╭─ Information given
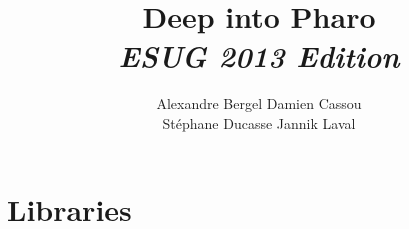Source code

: \documentclass[a4paper,10pt,twoside]{book}
\begin{document}
\frontmatter
\setcounter{page}{1}
\pagestyle{headings}
\author{
	Alexandre Bergel\quad 
	Damien Cassou\quad \\
	St\'ephane Ducasse\quad 
	Jannik Laval
	}
\title{\Huge\bf Deep into Pharo\\
\small\emph{ESUG 2013 Edition}
}

\date{}
\maketitle




\tableofcontents
\sloppy %
\mainmatter






\part{Libraries}



 
\end{document}
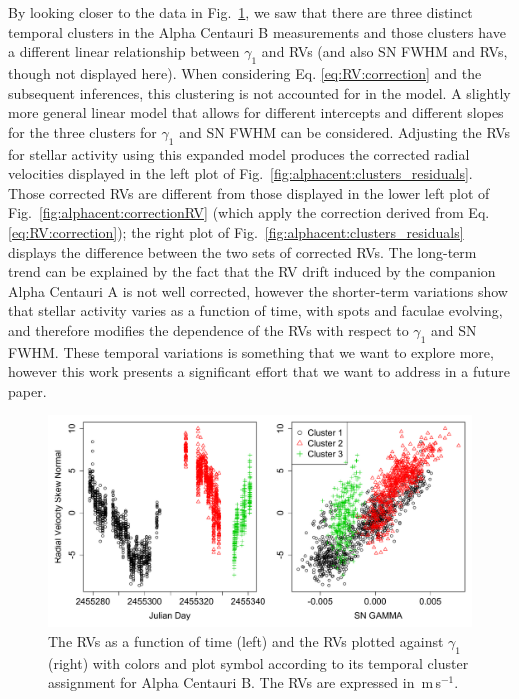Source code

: \documentclass[11pt, oneside]{article}
\def\ms{\hbox{\,m\,s$^{-1}$}}         %
\begin{document}
By looking closer to the data in Fig.~\ref{fig:alphacent:clusters}, we saw that there are three distinct temporal clusters in the Alpha Centauri B measurements and those clusters have a different linear relationship between $\gamma_1$ and RVs (and also SN FWHM and RVs, though not displayed here). When considering Eq. \ref{eq:RV:correction} and the subsequent inferences, this clustering is not accounted for in the model. A slightly more general linear model that allows for different intercepts and different slopes for the three clusters for $\gamma_1$ and SN FWHM can be considered.  Adjusting the RVs for stellar activity using this expanded model produces the corrected radial velocities displayed in the left plot of Fig.~\ref{fig:alphacent:clusters_residuals}.  Those corrected RVs are different from those displayed in the lower left plot of Fig.~\ref{fig:alphacent:correctionRV} (which apply the correction derived from Eq. \ref{eq:RV:correction}); the right plot of Fig.~\ref{fig:alphacent:clusters_residuals} displays the difference between the two sets of corrected RVs. The long-term trend can be explained by the fact that the RV drift induced by the companion Alpha Centauri A is not well corrected, however the shorter-term variations show that stellar activity varies as a function of time, with spots and faculae evolving, and therefore modifies the dependence of the RVs with respect to $\gamma_1$ and SN FWHM. These temporal variations is something that we want to explore more, however this work presents a significant effort that we want to address in a future paper.

\begin{figure}[htbp]
   \centering
\includegraphics[width = 6in]{AlphaCenB_clusters.pdf}  
   \caption{The RVs as a function of time (left) and the RVs plotted against $\gamma_1$ (right) with colors and plot symbol according to its temporal cluster assignment for Alpha Centauri B. The RVs are expressed in \ms.}
   \label{fig:alphacent:clusters}
\end{figure}
\end{document}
╰─
◆ **What to do**: Once the lines containing "quad" in the data above are counted, give the total by itself.

◆ **Answer to this problem**: 3